> **Action item**:
Your answer should consist of each line from the data below that contains "against".

> **Material for this exercise**:

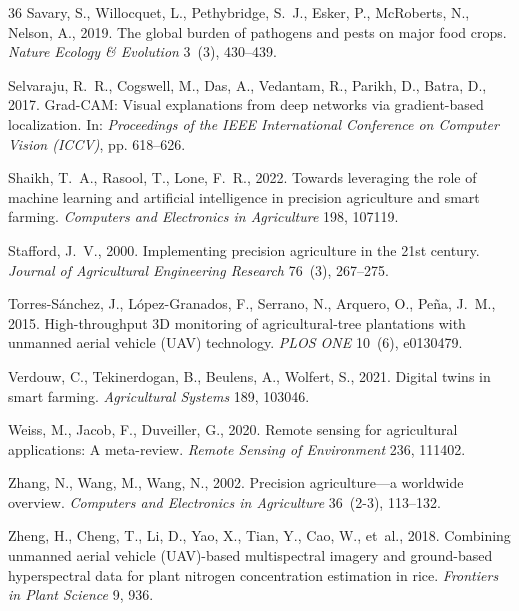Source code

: \documentclass[review,3p,times,authoryear]{elsarticle}
\begin{document}
\begin{thebibliography}{36}
Savary, S., Willocquet, L., Pethybridge, S.~J., Esker, P., McRoberts, N., Nelson, A., 2019.
\newblock The global burden of pathogens and pests on major food crops.
\newblock \emph{Nature Ecology \& Evolution} 3~(3), 430--439.

Selvaraju, R.~R., Cogswell, M., Das, A., Vedantam, R., Parikh, D., Batra, D., 2017.
\newblock Grad-CAM: Visual explanations from deep networks via gradient-based localization.
\newblock In: \emph{Proceedings of the IEEE International Conference on Computer Vision (ICCV)}, pp. 618--626.

Shaikh, T.~A., Rasool, T., Lone, F.~R., 2022.
\newblock Towards leveraging the role of machine learning and artificial intelligence in precision agriculture and smart farming.
\newblock \emph{Computers and Electronics in Agriculture} 198, 107119.

Stafford, J.~V., 2000.
\newblock Implementing precision agriculture in the 21st century.
\newblock \emph{Journal of Agricultural Engineering Research} 76~(3), 267--275.

Torres-S{\'a}nchez, J., L{\'o}pez-Granados, F., Serrano, N., Arquero, O., Pe{\~n}a, J.~M., 2015.
\newblock High-throughput 3D monitoring of agricultural-tree plantations with unmanned aerial vehicle (UAV) technology.
\newblock \emph{PLOS ONE} 10~(6), e0130479.

Verdouw, C., Tekinerdogan, B., Beulens, A., Wolfert, S., 2021.
\newblock Digital twins in smart farming.
\newblock \emph{Agricultural Systems} 189, 103046.

Weiss, M., Jacob, F., Duveiller, G., 2020.
\newblock Remote sensing for agricultural applications: A meta-review.
\newblock \emph{Remote Sensing of Environment} 236, 111402.

Zhang, N., Wang, M., Wang, N., 2002.
\newblock Precision agriculture---a worldwide overview.
\newblock \emph{Computers and Electronics in Agriculture} 36~(2-3), 113--132.

Zheng, H., Cheng, T., Li, D., Yao, X., Tian, Y., Cao, W., et~al., 2018.
\newblock Combining unmanned aerial vehicle (UAV)-based multispectral imagery and ground-based hyperspectral data for plant nitrogen concentration estimation in rice.
\newblock \emph{Frontiers in Plant Science} 9, 936.

\end{thebibliography}
\end{document}
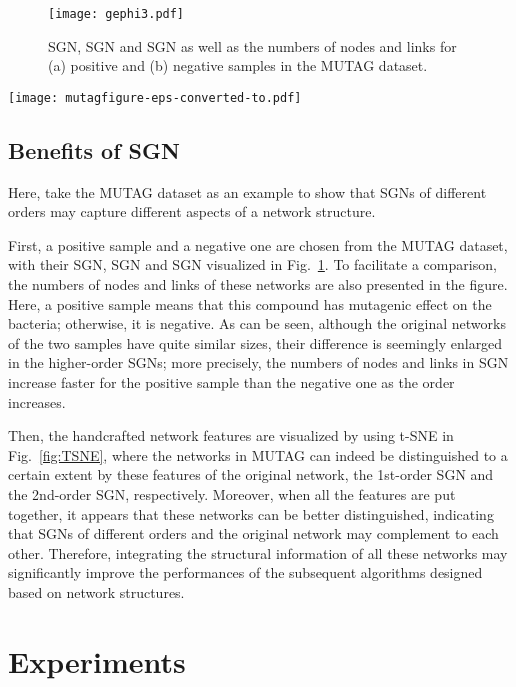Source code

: \documentclass[10pt,journal,compsoc]{IEEEtran}
\begin{document}
\begin{figure}[!t]
  \centering
  \texttt{[image: gephi3.pdf]}
  \caption{SGN, SGN and SGN as well as the numbers of nodes and links for (a) positive and (b) negative samples in the MUTAG dataset.}
  \label{gephi}
\end{figure}

\begin{figure*}[!t]
	\centering
	\texttt{[image: mutagfigure-eps-converted-to.pdf]}
	\caption{The t-SNE visualization of handcrafted network features. The same color of points represent the same class of networks in MUTAG.}
	\label{fig:TSNE}
\end{figure*}

\subsection{Benefits of SGN}

Here, take the MUTAG dataset as an example to show that SGNs of different orders may capture different aspects of a network structure.

First, a positive sample and a negative one are chosen from the MUTAG dataset, with their SGN, SGN and SGN visualized in Fig.~\ref{gephi}. To facilitate a comparison, the numbers of nodes and links of these networks are also presented in the figure. Here, a positive sample means that this compound has mutagenic effect on the bacteria; otherwise, it is negative. As can be seen, although the original networks of the two samples have quite similar sizes, their difference is seemingly enlarged in the higher-order SGNs; more precisely, the numbers of nodes and links in SGN increase faster for the positive sample than the negative one as the order increases.

Then, the handcrafted network features are visualized by using t-SNE in Fig.~\ref{fig:TSNE}, where the networks in MUTAG can indeed be distinguished to a certain extent by these features of the original network, the 1st-order SGN and the 2nd-order SGN, respectively. Moreover, when all the features are put together, it appears that these networks can be better distinguished, indicating that SGNs of different orders and the original network may complement to each other. Therefore, integrating the structural information of all these networks may significantly improve the performances of the subsequent algorithms designed based on network structures.

\section{Experiments}\label{sec:Exp}
\end{document}
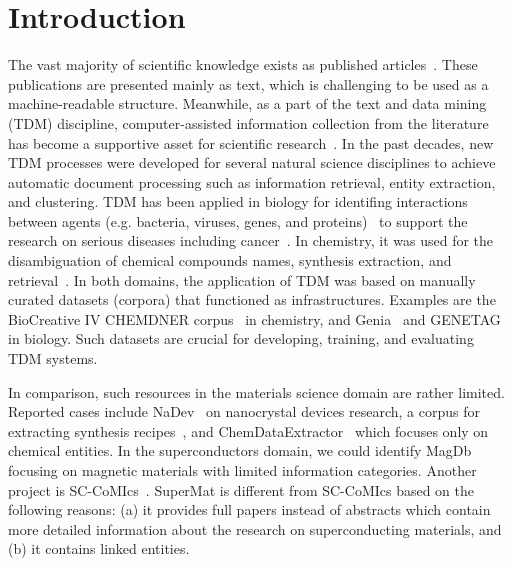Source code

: \documentclass[]{interact}
\theoremstyle{plain}%
\theoremstyle{definition}
\theoremstyle{remark}
\begin{document}
\section{Introduction}
The vast majority of scientific knowledge exists as published articles~\cite{Grigas2017JustGI, Khabsa2014TheNO, OrduaMalea2015MethodsFE, Bjrk2009ScientificJP}. 
These publications are presented mainly as text, which is challenging to be used as a machine-readable structure. 
Meanwhile, as a part of the text and data mining (TDM) discipline, computer-assisted information collection from the literature has become a supportive asset for scientific research~\cite{doi:10.1063/5.0021106}. 
In the past decades, new TDM processes were developed for several natural science disciplines to achieve automatic document processing such as information retrieval, entity extraction, and clustering.  
TDM has been applied in biology for identifing interactions between agents (e.g. bacteria, viruses, genes, and proteins)~\cite{10.1371/journal.pone.0004554, Krallinger2010, Krallinger2009ExtractionOH} to support the research on serious diseases including cancer~\cite{Krasnitz2019CancerB}. 
In chemistry, it was used for the disambiguation of chemical compounds names, synthesis extraction, and retrieval~\cite{Hawizy2011ChemicalTaggerAT}.
In both domains, the application of TDM was based on manually curated datasets (corpora) that functioned as infrastructures. Examples are the BioCreative IV CHEMDNER corpus~\cite{Krallinger2015TheCC} in chemistry, and Genia~\cite{Kim2003GENIAC} and GENETAG~\cite{Tanabe2005GENETAGAT, Ohta2009IncorporatingGA} in biology. Such datasets are crucial for developing, training, and evaluating TDM systems.

In comparison, such resources in the materials science domain are rather limited. 
Reported cases include NaDev~\cite{Dieb2016} on nanocrystal devices research, a corpus for extracting synthesis recipes~\cite{kononova_text-mined_2019}, and ChemDataExtractor~\cite{court2018auto} which focuses only on chemical entities. In the superconductors domain, we could identify MagDb~\cite{court_magnetic_2020} focusing on magnetic materials with limited information categories. Another project is SC-CoMIcs~\cite{yamaguchi-etal-2020-sc}.
SuperMat is different from SC-CoMIcs based on the following reasons: (a) it provides full papers instead of abstracts which contain more detailed information about the research on superconducting materials, and (b) it contains linked entities. 
\end{document}
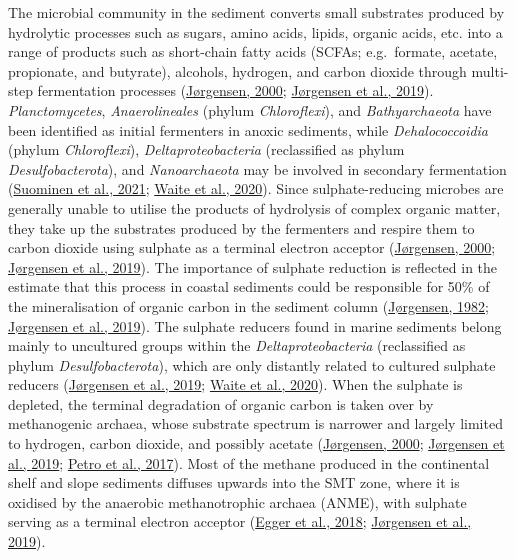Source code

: \documentclass[
  12 pt,
]{book}
\begin{document}
The microbial community in the sediment converts small substrates produced by hydrolytic processes such as sugars, amino acids, lipids, organic acids, etc. into a range of products such as short-chain fatty acids (SCFAs; e.g.~formate, acetate, propionate, and butyrate), alcohols, hydrogen, and carbon dioxide through multi-step fermentation processes (\protect\hyperlink{ref-Jorgensen2000}{Jørgensen, 2000}; \protect\hyperlink{ref-Jorgensen2019}{Jørgensen et al., 2019}). \emph{Planctomycetes}, \emph{Anaerolineales} (phylum \emph{Chloroflexi}), and \emph{Bathyarchaeota} have been identified as initial fermenters in anoxic sediments, while \emph{Dehalococcoidia} (phylum \emph{Chloroflexi}), \emph{Deltaproteobacteria} (reclassified as phylum \emph{Desulfobacterota}), and \emph{Nanoarchaeota} may be involved in secondary fermentation (\protect\hyperlink{ref-Suominen2021}{Suominen et al., 2021}; \protect\hyperlink{ref-Waite2020}{Waite et al., 2020}). Since sulphate-reducing microbes are generally unable to utilise the products of hydrolysis of complex organic matter, they take up the substrates produced by the fermenters and respire them to carbon dioxide using sulphate as a terminal electron acceptor (\protect\hyperlink{ref-Jorgensen2000}{Jørgensen, 2000}; \protect\hyperlink{ref-Jorgensen2019}{Jørgensen et al., 2019}). The importance of sulphate reduction is reflected in the estimate that this process in coastal sediments could be responsible for 50\si{\percent} of the mineralisation of organic carbon in the sediment column (\protect\hyperlink{ref-Jorgensen1982}{Jørgensen, 1982}; \protect\hyperlink{ref-Jorgensen2019}{Jørgensen et al., 2019}). The sulphate reducers found in marine sediments belong mainly to uncultured groups within the \emph{Deltaproteobacteria} (reclassified as phylum \emph{Desulfobacterota}), which are only distantly related to cultured sulphate reducers (\protect\hyperlink{ref-Jorgensen2019}{Jørgensen et al., 2019}; \protect\hyperlink{ref-Waite2020}{Waite et al., 2020}). When the sulphate is depleted, the terminal degradation of organic carbon is taken over by methanogenic archaea, whose substrate spectrum is narrower and largely limited to hydrogen, carbon dioxide, and possibly acetate (\protect\hyperlink{ref-Jorgensen2000}{Jørgensen, 2000}; \protect\hyperlink{ref-Jorgensen2019}{Jørgensen et al., 2019}; \protect\hyperlink{ref-Petro2017}{Petro et al., 2017}). Most of the methane produced in the continental shelf and slope sediments diffuses upwards into the SMT zone, where it is oxidised by the anaerobic methanotrophic archaea (ANME), with sulphate serving as a terminal electron acceptor (\protect\hyperlink{ref-Egger2018}{Egger et al., 2018}; \protect\hyperlink{ref-Jorgensen2019}{Jørgensen et al., 2019}).
\end{document}
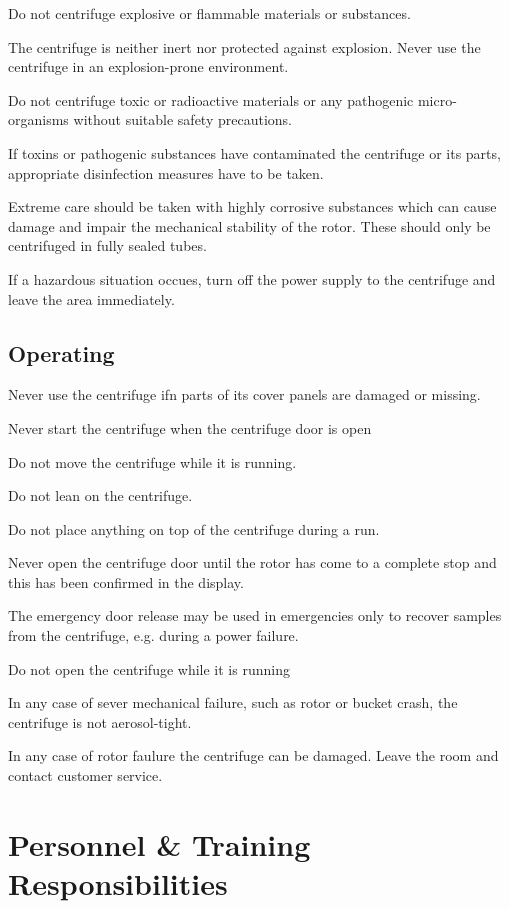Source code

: \documentclass[12pt]{../SOP3_beta}
\begin{document}
\NP Do not centrifuge explosive or flammable materials or substances.

\NP The centrifuge is neither inert nor protected against explosion. Never use the centrifuge in an explosion-prone environment.

\NP Do not centrifuge toxic or radioactive materials or any pathogenic micro-organisms without suitable safety precautions.

\NP If toxins or pathogenic substances have contaminated the centrifuge or its parts, appropriate disinfection measures have to be taken.

\NP Extreme care should be taken with highly corrosive substances which can cause damage and impair the mechanical stability of the rotor. These should only be centrifuged in fully sealed tubes.

\NP If a hazardous situation occues, turn off the power supply to the centrifuge and leave the area immediately.

\subsection {Operating}

\NP Never use the centrifuge ifn parts of its cover panels are damaged or missing.

\NP Never start the centrifuge when the centrifuge door is open

\NP Do not move the centrifuge while it is running.

\NP Do not lean on the centrifuge.

\NP Do not place anything on top of the centrifuge during a run.

\NP Never open the centrifuge door until the rotor has come to a complete stop and this has been confirmed in the display.

\NP The emergency door release may be used in emergencies only to recover samples from the centrifuge, e.g. during a power failure.

\NP Do not open the centrifuge while it is running

\NP In any case of sever mechanical failure, such as rotor or bucket crash, the centrifuge is not aerosol-tight.

\NP In any case of rotor faulure the centrifuge can be damaged. Leave the room and contact customer service.

\section{Personnel \& Training Responsibilities}
\end{document}
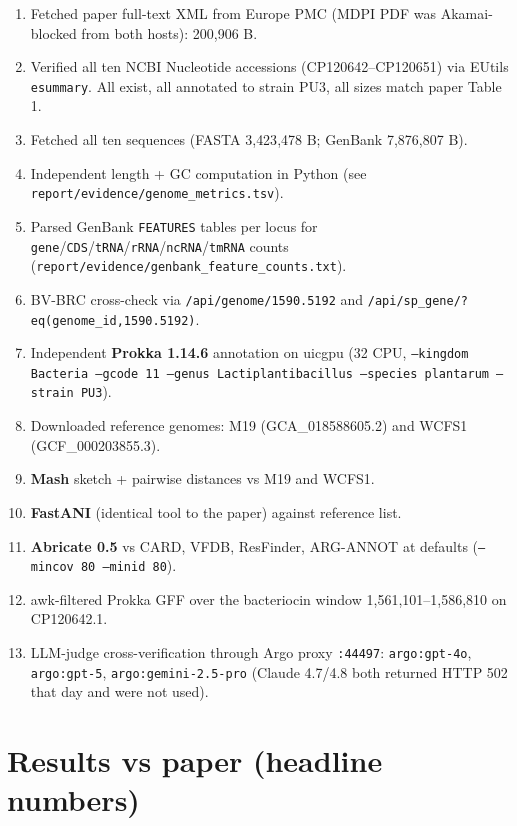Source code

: \documentclass[11pt,a4paper]{article}
\begin{document}
\begin{enumerate}[leftmargin=*]
\item Fetched paper full-text XML from Europe PMC (MDPI PDF was
      Akamai-blocked from both hosts): 200{,}906 B.
\item Verified all ten NCBI Nucleotide accessions (CP120642--CP120651) via
      EUtils \texttt{esummary}. All exist, all annotated to strain PU3, all
      sizes match paper Table 1.
\item Fetched all ten sequences (FASTA 3{,}423{,}478 B; GenBank 7{,}876{,}807 B).
\item Independent length + GC computation in Python (see
      \texttt{report/evidence/genome\_metrics.tsv}).
\item Parsed GenBank \texttt{FEATURES} tables per locus for
      \texttt{gene}/\texttt{CDS}/\texttt{tRNA}/\texttt{rRNA}/\texttt{ncRNA}/\texttt{tmRNA} counts
      (\texttt{report/evidence/genbank\_feature\_counts.txt}).
\item BV-BRC cross-check via
      \verb|/api/genome/1590.5192| and \verb|/api/sp_gene/?eq(genome_id,1590.5192)|.
\item Independent \textbf{Prokka 1.14.6} annotation on uicgpu (32 CPU,
      \texttt{--kingdom Bacteria --gcode 11 --genus Lactiplantibacillus
      --species plantarum --strain PU3}).
\item Downloaded reference genomes: M19 (GCA\_018588605.2) and WCFS1
      (GCF\_000203855.3).
\item \textbf{Mash} sketch + pairwise distances vs M19 and WCFS1.
\item \textbf{FastANI} (identical tool to the paper) against reference list.
\item \textbf{Abricate 0.5} vs CARD, VFDB, ResFinder, ARG-ANNOT at defaults
      (\texttt{--mincov 80 --minid 80}).
\item awk-filtered Prokka GFF over the bacteriocin window
      1{,}561{,}101--1{,}586{,}810 on CP120642.1.
\item LLM-judge cross-verification through Argo proxy \verb|:44497|:
      \texttt{argo:gpt-4o}, \texttt{argo:gpt-5}, \texttt{argo:gemini-2.5-pro}
      (Claude 4.7/4.8 both returned HTTP 502 that day and were not used).
\end{enumerate}

\section{Results vs paper (headline numbers)}
\end{document}
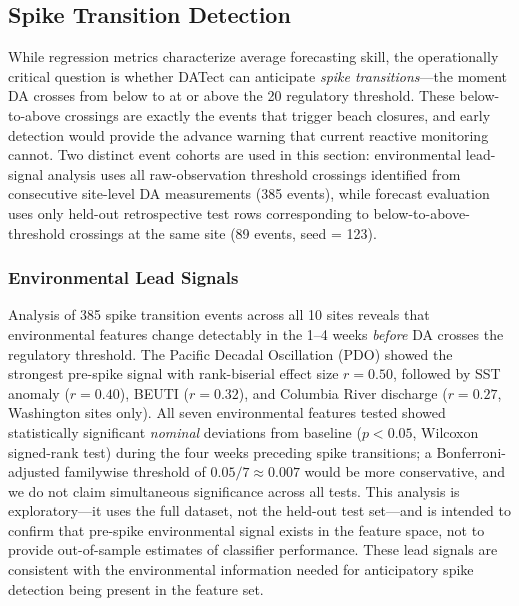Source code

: \documentclass[toxins,article,submit,moreauthors]{Definitions/mdpi}
\begin{document}
\subsection{Spike Transition Detection}
\label{sec:results-spike}

While regression metrics characterize average forecasting skill, the operationally critical question is whether DATect can anticipate \emph{spike transitions}---the moment DA crosses from below to at or above the \SI{20}{\microgrampeg} regulatory threshold. These below-to-above crossings are exactly the events that trigger beach closures, and early detection would provide the advance warning that current reactive monitoring cannot. Two distinct event cohorts are used in this section: environmental lead-signal analysis uses all raw-observation threshold crossings identified from consecutive site-level DA measurements (385 events), while forecast evaluation uses only held-out retrospective test rows corresponding to below-to-above-threshold crossings at the same site (89 events, seed = 123).

\subsubsection{Environmental Lead Signals}
\label{sec:results-env-lead}

Analysis of 385 spike transition events across all 10 sites reveals that environmental features change detectably in the 1--4 weeks \emph{before} DA crosses the regulatory threshold. The Pacific Decadal Oscillation (PDO) showed the strongest pre-spike signal with rank-biserial effect size $r = 0.50$, followed by SST anomaly ($r = 0.40$), BEUTI ($r = 0.32$), and Columbia River discharge ($r = 0.27$, Washington sites only). All seven environmental features tested showed statistically significant \emph{nominal} deviations from baseline ($p < 0.05$, Wilcoxon signed-rank test) during the four weeks preceding spike transitions; a Bonferroni-adjusted familywise threshold of $0.05/7 \approx 0.007$ would be more conservative, and we do not claim simultaneous significance across all tests. This analysis is exploratory---it uses the full dataset, not the held-out test set---and is intended to confirm that pre-spike environmental signal exists in the feature space, not to provide out-of-sample estimates of classifier performance. These lead signals are consistent with the environmental information needed for anticipatory spike detection being present in the feature set.
\end{document}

> **Exercise response**:
\NP The centrifuge is neither inert nor protected against explosion. Never use the centrifuge in an explosion-prone environment.
\item \textbf{FastANI} (identical tool to the paper) against reference list.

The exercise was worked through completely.